▶ Your instructions
Your answer should be a single number, the count of lines in the material with the string "error".

▶ Material for this task
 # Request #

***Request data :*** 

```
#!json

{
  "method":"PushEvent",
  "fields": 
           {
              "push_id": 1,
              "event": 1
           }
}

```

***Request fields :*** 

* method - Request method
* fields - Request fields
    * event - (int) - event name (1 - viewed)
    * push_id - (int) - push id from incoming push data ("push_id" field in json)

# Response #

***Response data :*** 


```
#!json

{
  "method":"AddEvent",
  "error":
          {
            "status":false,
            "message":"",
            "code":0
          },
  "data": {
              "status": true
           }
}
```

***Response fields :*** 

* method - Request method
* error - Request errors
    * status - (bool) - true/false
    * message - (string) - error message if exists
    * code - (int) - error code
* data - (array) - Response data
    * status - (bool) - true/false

▶ Reply
4